Introduction

Hepatocellular carcinoma (HCC) is the fifth most prevalent cancer and the third most frequent cause of cancer-related death [1, 2]. Approximately 80 % of HCC develops in patients with a cirrhotic liver. In addition, HCC is the most common cause of death in patients with cirrhosis [3, 4]. The transformation from regenerative nodules (RN) to HCC is a complex, multistep process. The International Working Party of the World Congresses of Gastroenterology classified nodular lesions found in chronic liver disease into RN, low-grade dysplastic nodule (LGDN), high-grade dysplastic nodule (HGDN), and HCC. Among them, DN is a precancerous lesion [5]. The prognosis of HCC depends largely on the stage at which the tumour is detected. However, patients with early HCCs usually do not have symptoms. In most cases when the symptoms such as abdominal pain, abdominal distension, loss of appetite, and emaciation appear, the disease is already advanced. Some recent studies have shown that nodules found in patients with chronic liver disease or history of hepatocellular nodules may turn into hepatocellular carcinoma in a short time [6, 7]. Therefore, it is critical to monitor the development of hepatocellular nodules in patients with cirrhosis in order to institute appropriate treatment and to improve prognosis.

In recent years, many studies have suggested that angiogenesis is implicated in the transformation of cirrhotic nodules to HCC [811]. As the liver nodules become more malignant, the intranodular portal venous blood supply decreases, and the intranodular arterial blood supply initially decreases slightly and subsequently increases rapidly. In other words, malignant nodules have increased unpaired arteries [8, 9]. Parket et al [10] studied 122 nodules and concluded that unpaired arteries were rare in RN, significantly more common in DN, and the most common in HCC. The International Consensus Group for Hepatocellular Neoplasia (ICGHN) also pointed out that the number of unpaired arteries had a role in the differential diagnosis of DN and early HCC [5]. There appears to be a close correlation between the change of the microvasculature and pathological classification in nodules in cirrhosis.

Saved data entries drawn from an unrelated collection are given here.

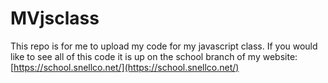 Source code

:# MVjsclass
This repo is for me to upload my code for my javascript class.
If you would like to see all of this code it is up on the school branch of my website: [https://school.snellco.net/](https://school.snellco.net/)
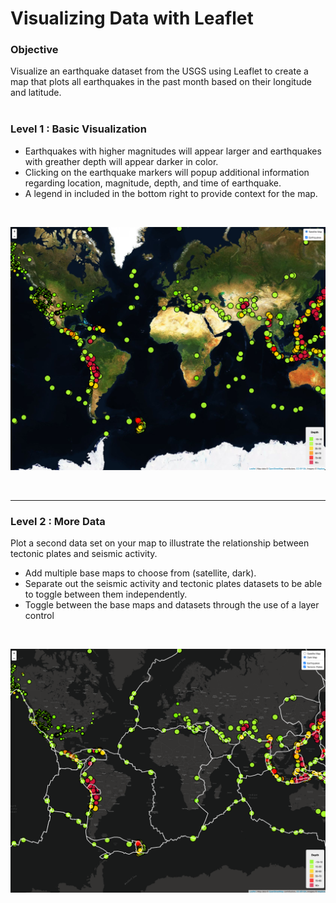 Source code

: # Visualizing Data with Leaflet

### Objective
Visualize an earthquake dataset from the USGS using Leaflet to create a map that plots all earthquakes in the past month based on their longitude and latitude.
<br><br>

### Level 1 : Basic Visualization
- Earthquakes with higher magnitudes will appear larger and earthquakes with greather depth will appear darker in color.
- Clicking on the earthquake markers will popup additional information regarding location, magnitude, depth, and time of earthquake.
- A legend in included in the bottom right to provide context for the map.
<br>
<p align="center">
  <img src="https://github.com/kevogil/leaflet-challenge/blob/main/Images/Leaflet-Step-1.png">
</p>
<br><hr>

### Level 2 : More Data
Plot a second data set on your map to illustrate the relationship between tectonic plates and seismic activity.
- Add multiple base maps to choose from (satellite, dark).
- Separate out the seismic activity and tectonic plates datasets to be able to toggle between them independently.
- Toggle between the base maps and datasets through the use of a layer control
<br>
<p align="center">
  <img src="https://github.com/kevogil/leaflet-challenge/blob/main/Images/Leaflet-Step-2.png">
</p> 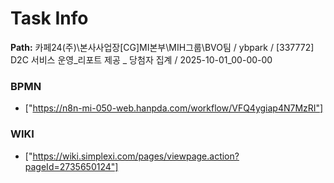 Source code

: # Task Info

**Path:** 카페24(주)\본사사업장\[CG]MI본부\MIH그룹\BVO팀 / ybpark / [337772] D2C 서비스 운영_리포트 제공 _ 당첨자 집계 / 2025-10-01_00-00-00

### BPMN
- ["https://n8n-mi-050-web.hanpda.com/workflow/VFQ4ygiap4N7MzRI"]

### WIKI
- ["https://wiki.simplexi.com/pages/viewpage.action?pageId=2735650124"]

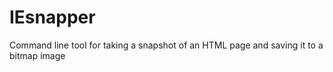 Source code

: IEsnapper
=========

Command line tool for taking a snapshot of an HTML page and saving it to a bitmap image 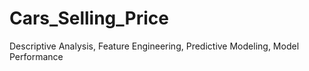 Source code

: # Cars_Selling_Price
Descriptive Analysis, Feature Engineering, Predictive Modeling, Model Performance

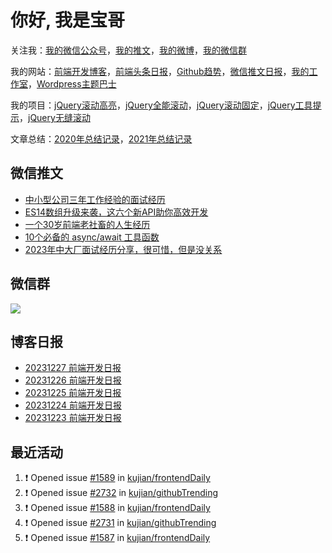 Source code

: 
# 你好, 我是宝哥

关注我：[我的微信公众号](https://open.weixin.qq.com/qr/code?username=caibaojian_com)，[我的推文](https://weixin.qdkfweb.cn/)，[我的微博](https://weibo.com/kujian)，[我的微信群](https://qdkfweb.cn/go/weixinqun)

我的网站：[前端开发博客](https://qdkfweb.cn/)，[前端头条日报](https://toutiao.qdkfweb.cn/)，[Github趋势](https://github.qdkfweb.cn/)，[微信推文日报](https://weixin.qdkfweb.cn/)，[我的工作室](https://diy.qdkfweb.cn/)，[Wordpress主题巴士](https://wp.qdkfweb.cn/)

我的项目：[jQuery滚动高亮](https://github.com/kujian/scrollHighlight)，[jQuery全能滚动](https://github.com/kujian/power-slider)，[jQuery滚动固定](https://github.com/kujian/scrollfix)，[jQuery工具提示](https://github.com/kujian/tooltip)，[jQuery无缝滚动](http://github.com/kujian/scrollForever)

文章总结：[2020年总结记录](https://mp.weixin.qq.com/s/u0YW8BFWYLquVauhHrkSMQ)，[2021年总结记录](https://mp.weixin.qq.com/s/zMnxIpxMdDrIyuLxHRnSPw)


## 微信推文

<!-- BLOG-POST-LIST:START -->
- [中小型公司三年工作经验的面试经历](https://weixin.qdkfweb.cn/39043.html)
- [ES14数组升级来袭，这六个新API助你高效开发](https://weixin.qdkfweb.cn/38904.html)
- [一个30岁前端老社畜的人生经历](https://weixin.qdkfweb.cn/38903.html)
- [10个必备的 async/await 工具函数](https://weixin.qdkfweb.cn/38902.html)
- [2023年中大厂面试经历分享，很可惜，但是没关系](https://weixin.qdkfweb.cn/38901.html)
<!-- BLOG-POST-LIST:END -->

## 微信群

![](https://qdkfweb.cn/d/uploads/2023/12/wechat.png)

## 博客日报

<!-- DAILY:START -->
- [20231227 前端开发日报](https://qdkfweb.cn/fe-daily-20231227.html)
- [20231226 前端开发日报](https://qdkfweb.cn/fe-daily-20231226.html)
- [20231225 前端开发日报](https://qdkfweb.cn/fe-daily-20231225.html)
- [20231224 前端开发日报](https://qdkfweb.cn/fe-daily-20231224.html)
- [20231223 前端开发日报](https://qdkfweb.cn/fe-daily-20231223.html)
<!-- DAILY:END -->


## 最近活动

<!--START_SECTION:activity-->
1. ❗ Opened issue [#1589](https://github.com/kujian/frontendDaily/issues/1589) in [kujian/frontendDaily](https://github.com/kujian/frontendDaily)
2. ❗ Opened issue [#2732](https://github.com/kujian/githubTrending/issues/2732) in [kujian/githubTrending](https://github.com/kujian/githubTrending)
3. ❗ Opened issue [#1588](https://github.com/kujian/frontendDaily/issues/1588) in [kujian/frontendDaily](https://github.com/kujian/frontendDaily)
4. ❗ Opened issue [#2731](https://github.com/kujian/githubTrending/issues/2731) in [kujian/githubTrending](https://github.com/kujian/githubTrending)
5. ❗ Opened issue [#1587](https://github.com/kujian/frontendDaily/issues/1587) in [kujian/frontendDaily](https://github.com/kujian/frontendDaily)
<!--END_SECTION:activity-->
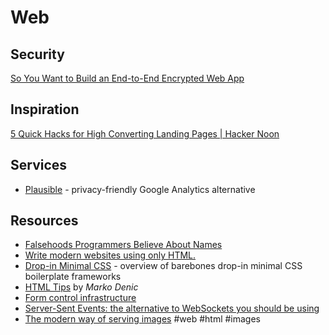 # Web


## Security

[So You Want to Build an End-to-End Encrypted Web App](https://www.zfnd.org/blog/so-you-want-an-e2e-encrypted-webapp/)

## Inspiration

[5 Quick Hacks for High Converting Landing Pages | Hacker Noon](https://hackernoon.com/5-quick-hacks-for-high-converting-landing-pages-o2b03ye0)

## Services

- [Plausible](https://plausible.io) - privacy-friendly Google Analytics alternative

## Resources

- [Falsehoods Programmers Believe About Names](https://www.kalzumeus.com/2010/06/17/falsehoods-programmers-believe-about-names/)
- [Write modern websites using only HTML.](https://newcss.net/)
- [Drop-in Minimal CSS](https://dohliam.github.io/dropin-minimal-css/) - overview of barebones drop-in minimal CSS boilerplate frameworks
- [HTML Tips](https://markodenic.com/html-tips/) by _Marko Denic_
- [Form control infrastructure](https://html.spec.whatwg.org/multipage/form-control-infrastructure.html)
- [Server-Sent Events: the alternative to WebSockets you should be using](https://germano.dev/sse-websockets/)
- [The modern way of serving images](https://kurtextrem.de/posts/modern-way-of-img) #web #html #images
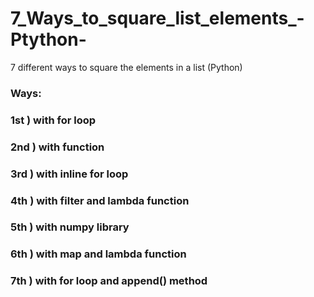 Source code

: # 7_Ways_to_square_list_elements_-Ptython-
7  different ways to square the elements in a list (Python)
### Ways:
### 1st )  with for loop 
### 2nd )  with function
### 3rd )  with inline for loop 
### 4th )  with filter and lambda function
### 5th )  with numpy library
### 6th )  with map and lambda function
### 7th )  with for loop and append() method


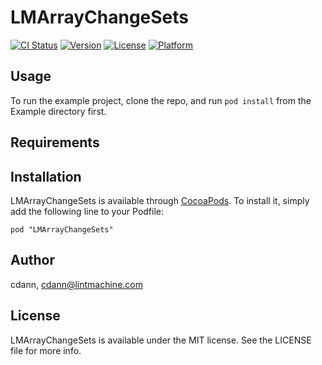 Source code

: # LMArrayChangeSets

[![CI Status](http://img.shields.io/travis/cdann/LMArrayChangeSets.svg?style=flat)](https://travis-ci.org/cdann/LMArrayChangeSets)
[![Version](https://img.shields.io/cocoapods/v/LMArrayChangeSets.svg?style=flat)](http://cocoadocs.org/docsets/LMArrayChangeSets)
[![License](https://img.shields.io/cocoapods/l/LMArrayChangeSets.svg?style=flat)](http://cocoadocs.org/docsets/LMArrayChangeSets)
[![Platform](https://img.shields.io/cocoapods/p/LMArrayChangeSets.svg?style=flat)](http://cocoadocs.org/docsets/LMArrayChangeSets)

## Usage

To run the example project, clone the repo, and run `pod install` from the Example directory first.

## Requirements

## Installation

LMArrayChangeSets is available through [CocoaPods](http://cocoapods.org). To install
it, simply add the following line to your Podfile:

    pod "LMArrayChangeSets"

## Author

cdann, cdann@lintmachine.com

## License

LMArrayChangeSets is available under the MIT license. See the LICENSE file for more info.

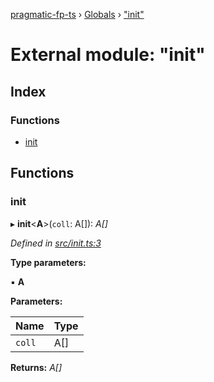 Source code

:[pragmatic-fp-ts](../README.md) › [Globals](../globals.md) › ["init"](_init_.md)

# External module: "init"

## Index

### Functions

* [init](_init_.md#init)

## Functions

###  init

▸ **init**<**A**>(`coll`: A[]): *A[]*

*Defined in [src/init.ts:3](https://github.com/hermann-p/pragmatic-fp-ts/blob/ff16101/src/init.ts#L3)*

**Type parameters:**

▪ **A**

**Parameters:**

Name | Type |
------ | ------ |
`coll` | A[] |

**Returns:** *A[]*
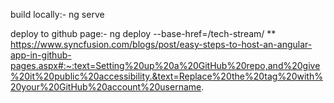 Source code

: build locally:- 
ng serve

deploy to github page:-
ng deploy --base-href=/tech-stream/
** https://www.syncfusion.com/blogs/post/easy-steps-to-host-an-angular-app-in-github-pages.aspx#:~:text=Setting%20up%20a%20GitHub%20repo,and%20give%20it%20public%20accessibility.&text=Replace%20the%20tag%20with%20your%20GitHub%20account%20username. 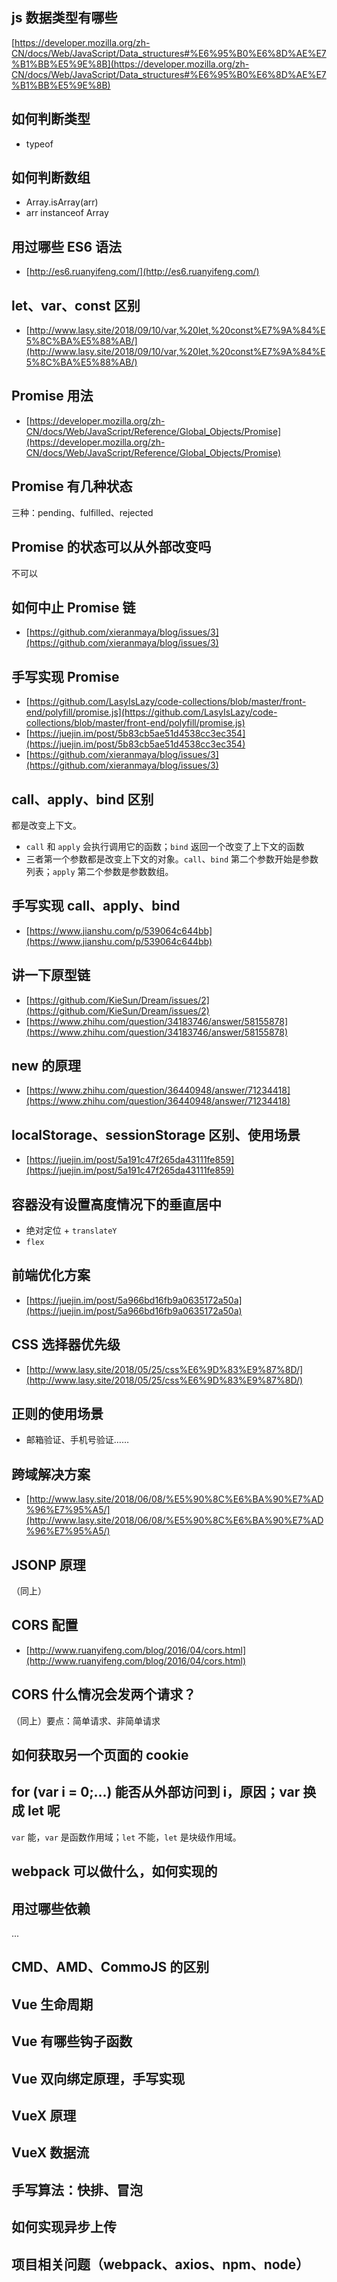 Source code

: 
## js 数据类型有哪些

[https://developer.mozilla.org/zh-CN/docs/Web/JavaScript/Data_structures#%E6%95%B0%E6%8D%AE%E7%B1%BB%E5%9E%8B](https://developer.mozilla.org/zh-CN/docs/Web/JavaScript/Data_structures#%E6%95%B0%E6%8D%AE%E7%B1%BB%E5%9E%8B)

## 如何判断类型

- typeof

## 如何判断数组

- Array.isArray(arr)
- arr instanceof Array

## 用过哪些 ES6 语法

- [http://es6.ruanyifeng.com/](http://es6.ruanyifeng.com/)

## let、var、const 区别

- [http://www.lasy.site/2018/09/10/var,%20let,%20const%E7%9A%84%E5%8C%BA%E5%88%AB/](http://www.lasy.site/2018/09/10/var,%20let,%20const%E7%9A%84%E5%8C%BA%E5%88%AB/)

## Promise 用法

- [https://developer.mozilla.org/zh-CN/docs/Web/JavaScript/Reference/Global_Objects/Promise](https://developer.mozilla.org/zh-CN/docs/Web/JavaScript/Reference/Global_Objects/Promise)

## Promise 有几种状态

三种：pending、fulfilled、rejected

## Promise 的状态可以从外部改变吗

不可以

## 如何中止 Promise 链

- [https://github.com/xieranmaya/blog/issues/3](https://github.com/xieranmaya/blog/issues/3)

## 手写实现 Promise

- [https://github.com/LasyIsLazy/code-collections/blob/master/front-end/polyfill/promise.js](https://github.com/LasyIsLazy/code-collections/blob/master/front-end/polyfill/promise.js)
- [https://juejin.im/post/5b83cb5ae51d4538cc3ec354](https://juejin.im/post/5b83cb5ae51d4538cc3ec354)
- [https://github.com/xieranmaya/blog/issues/3](https://github.com/xieranmaya/blog/issues/3)

## call、apply、bind 区别

都是改变上下文。 
  
- `call` 和 `apply` 会执行调用它的函数；`bind` 返回一个改变了上下文的函数
- 三者第一个参数都是改变上下文的对象。`call`、`bind` 第二个参数开始是参数列表；`apply` 第二个参数是参数数组。

## 手写实现 call、apply、bind

- [https://www.jianshu.com/p/539064c644bb](https://www.jianshu.com/p/539064c644bb)

## 讲一下原型链

- [https://github.com/KieSun/Dream/issues/2](https://github.com/KieSun/Dream/issues/2)
- [https://www.zhihu.com/question/34183746/answer/58155878](https://www.zhihu.com/question/34183746/answer/58155878)

## new 的原理

- [https://www.zhihu.com/question/36440948/answer/71234418](https://www.zhihu.com/question/36440948/answer/71234418)

## localStorage、sessionStorage 区别、使用场景

- [https://juejin.im/post/5a191c47f265da43111fe859](https://juejin.im/post/5a191c47f265da43111fe859)

## 容器没有设置高度情况下的垂直居中

- 绝对定位 + `translateY`
- `flex`

## 前端优化方案

- [https://juejin.im/post/5a966bd16fb9a0635172a50a](https://juejin.im/post/5a966bd16fb9a0635172a50a)

## CSS 选择器优先级

- [http://www.lasy.site/2018/05/25/css%E6%9D%83%E9%87%8D/](http://www.lasy.site/2018/05/25/css%E6%9D%83%E9%87%8D/)

## 正则的使用场景

- 邮箱验证、手机号验证……

## 跨域解决方案

- [http://www.lasy.site/2018/06/08/%E5%90%8C%E6%BA%90%E7%AD%96%E7%95%A5/](http://www.lasy.site/2018/06/08/%E5%90%8C%E6%BA%90%E7%AD%96%E7%95%A5/)

## JSONP 原理

（同上）

## CORS 配置

- [http://www.ruanyifeng.com/blog/2016/04/cors.html](http://www.ruanyifeng.com/blog/2016/04/cors.html)

## CORS 什么情况会发两个请求？

（同上）要点：简单请求、非简单请求

## 如何获取另一个页面的 cookie



## for (var i = 0;...) 能否从外部访问到 i，原因；var 换成 let 呢

`var` 能，`var` 是函数作用域；`let` 不能，`let` 是块级作用域。

## webpack 可以做什么，如何实现的

## 用过哪些依赖

...

## CMD、AMD、CommoJS 的区别

## Vue 生命周期

## Vue 有哪些钩子函数

## Vue 双向绑定原理，手写实现

## VueX 原理

## VueX 数据流

## 手写算法：快排、冒泡

## 如何实现异步上传

## 项目相关问题（webpack、axios、npm、node） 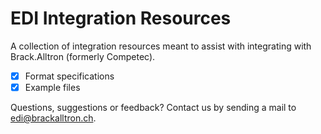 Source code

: # EDI Integration Resources

A collection of integration resources meant to assist with integrating with Brack.Alltron (formerly Competec).

- [x] Format specifications
- [x] Example files

Questions, suggestions or feedback? Contact us by sending a mail to [edi@brackalltron.ch](mailto:edi@brackalltron.ch?subject=[GitHub]%20EDI%20Integration%20Resources).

Fine needle aspiration biopsy and immunohistochemical staining for measuring microvessel density (MVD) is the “gold standard” for diagnosing nodules in liver cirrhosis and judging the angiogenesis status. However, it is not suitable for long-term monitoring and assessing therapeutic response due to its invasiveness, costs, and sampling variability. Imaging techniques, especially contrast-enhanced CT and MR imaging have been used to provide quantitative assessment of tumour vasculature, and have the potential to differentiate noninvasively the various nodules in cirrhosis.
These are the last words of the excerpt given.